Exercise aim
Please write out all the entries exactly, without the pictures.

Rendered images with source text
================================

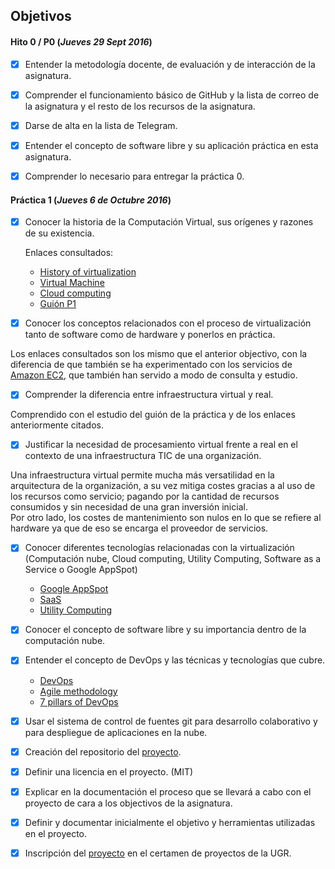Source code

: ## Objetivos

#### Hito 0 / P0  (*Jueves 29 Sept 2016*)

- [x] Entender la metodología docente, de evaluación y de interacción de la asignatura.

- [x] Comprender el funcionamiento básico de GitHub y la lista de correo de la asignatura y el resto de los recursos de la asignatura.

- [x] Darse de alta en la lista de Telegram.

- [x] Entender el concepto de software libre y su aplicación práctica en esta asignatura.

- [x] Comprender lo necesario para entregar la práctica 0.

#### Práctica 1 (*Jueves 6 de Octubre 2016*)

- [x] Conocer la historia de la Computación Virtual, sus orígenes y razones de su existencia.

  Enlaces consultados:
  * [History of virtualization](http://www.everythingvm.com/content/history-virtualization)
  * [Virtual Machine](https://en.wikipedia.org/wiki/Virtual_machine)
  * [Cloud computing](https://en.wikipedia.org/wiki/Cloud_computing)
  * [Guión P1](https://jj.github.io/IV/documentos/temas/Intro_concepto_y_soporte_fisico)


- [x] Conocer los conceptos relacionados con el proceso de virtualización tanto de software  como de hardware y ponerlos en práctica.  

Los enlaces consultados son los mismo que el anterior objectivo, con la diferencia de que también se ha experimentado con los servicios de [Amazon EC2](https://aws.amazon.com/es/ec2/), que también han servido a modo de consulta y estudio.

- [x] Comprender la diferencia entre infraestructura virtual y real.

Comprendido con el estudio del guión de la práctica y de los enlaces anteriormente citados.

- [x] Justificar la necesidad de procesamiento virtual frente a real en el contexto de una infraestructura TIC de una organización.

Una infraestructura virtual permite mucha más versatilidad en la arquitectura de la organización, a su vez mitiga costes gracias a al uso de los recursos como servicio; pagando por la cantidad de recursos consumidos y sin necesidad de una gran inversión inicial.  
Por otro lado, los costes de mantenimiento son nulos en lo que se refiere al hardware ya que de eso se encarga el proveedor de servicios.  


- [x] Conocer diferentes tecnologías relacionadas con la virtualización (Computación nube, Cloud computing, Utility Computing, Software as a Service o Google AppSpot)

  * [Google AppSpot](https://cloud.google.com/appengine/)
  * [SaaS](https://en.wikipedia.org/wiki/Software_as_a_service)
  * [Utility Computing](https://es.wikipedia.org/wiki/Utility_computing)


- [x] Conocer el concepto de software libre y su importancia dentro de la computación nube.

- [x] Entender el concepto de DevOps y las técnicas y tecnologías que cubre.

  * [DevOps](https://en.wikipedia.org/wiki/DevOps)
  * [Agile methodology](http://agilemethodology.org/)
  * [7 pillars of DevOps](https://devops.com/2016/08/01/7-pillars-of-devops-essential-foundations-for-enterprise-success/)


- [x] Usar el sistema de control de fuentes git para desarrollo colaborativo y para despliegue de aplicaciones en la nube.

- [x] Creación del repositorio del [proyecto](https://github.com/MarFerPra/teletorrent).

- [x] Definir una licencia en el proyecto. (MIT)

- [x] Explicar en la documentación el proceso que se llevará a cabo con el proyecto de cara a los objectivos de la asignatura.

- [x] Definir y documentar inicialmente el objetivo y herramientas utilizadas en el proyecto.

- [x] Inscripción del [proyecto](https://github.com/MarFerPra/teletorrent) en el certamen de proyectos de la UGR.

================================

Response
Source code

: ## Objetivos

#### Hito 0 / P0  (*Jueves 29 Sept 2016*)

- [x] Entender la metodología docente, de evaluación y de interacción de la asignatura.

- [x] Comprender el funcionamiento básico de GitHub y la lista de correo de la asignatura y el resto de los recursos de la asignatura.

- [x] Darse de alta en la lista de Telegram.

- [x] Entender el concepto de software libre y su aplicación práctica en esta asignatura.

- [x] Comprender lo necesario para entregar la práctica 0.

#### Práctica 1 (*Jueves 6 de Octubre 2016*)

- [x] Conocer la historia de la Computación Virtual, sus orígenes y razones de su existencia.

  Enlaces consultados:
  * [History of virtualization](http://www.everythingvm.com/content/history-virtualization)
  * [Virtual Machine](https://en.wikipedia.org/wiki/Virtual_machine)
  * [Cloud computing](https://en.wikipedia.org/wiki/Cloud_computing)
  * [Guión P1](https://jj.github.io/IV/documentos/temas/Intro_concepto_y_soporte_fisico)


- [x] Conocer los conceptos relacionados con el proceso de virtualización tanto de software  como de hardware y ponerlos en práctica.  

Los enlaces consultados son los mismo que el anterior objectivo, con la diferencia de que también se ha experimentado con los servicios de [Amazon EC2](https://aws.amazon.com/es/ec2/), que también han servido a modo de consulta y estudio.

- [x] Comprender la diferencia entre infraestructura virtual y real.

Comprendido con el estudio del guión de la práctica y de los enlaces anteriormente citados.

- [x] Justificar la necesidad de procesamiento virtual frente a real en el contexto de una infraestructura TIC de una organización.

Una infraestructura virtual permite mucha más versatilidad en la arquitectura de la organización, a su vez mitiga costes gracias a al uso de los recursos como servicio; pagando por la cantidad de recursos consumidos y sin necesidad de una gran inversión inicial.  
Por otro lado, los costes de mantenimiento son nulos en lo que se refiere al hardware ya que de eso se encarga el proveedor de servicios.  


- [x] Conocer diferentes tecnologías relacionadas con la virtualización (Computación nube, Cloud computing, Utility Computing, Software as a Service o Google AppSpot)

  * [Google AppSpot](https://cloud.google.com/appengine/)
  * [SaaS](https://en.wikipedia.org/wiki/Software_as_a_service)
  * [Utility Computing](https://es.wikipedia.org/wiki/Utility_computing)


- [x] Conocer el concepto de software libre y su importancia dentro de la computación nube.

- [x] Entender el concepto de DevOps y las técnicas y tecnologías que cubre.

  * [DevOps](https://en.wikipedia.org/wiki/DevOps)
  * [Agile methodology](http://agilemethodology.org/)
  * [7 pillars of DevOps](https://devops.com/2016/08/01/7-pillars-of-devops-essential-foundations-for-enterprise-success/)


- [x] Usar el sistema de control de fuentes git para desarrollo colaborativo y para despliegue de aplicaciones en la nube.

- [x] Creación del repositorio del [proyecto](https://github.com/MarFerPra/teletorrent).

- [x] Definir una licencia en el proyecto. (MIT)

- [x] Explicar en la documentación el proceso que se llevará a cabo con el proyecto de cara a los objectivos de la asignatura.

- [x] Definir y documentar inicialmente el objetivo y herramientas utilizadas en el proyecto.

- [x] Inscripción del [proyecto](https://github.com/MarFerPra/teletorrent) en el certamen de proyectos de la UGR.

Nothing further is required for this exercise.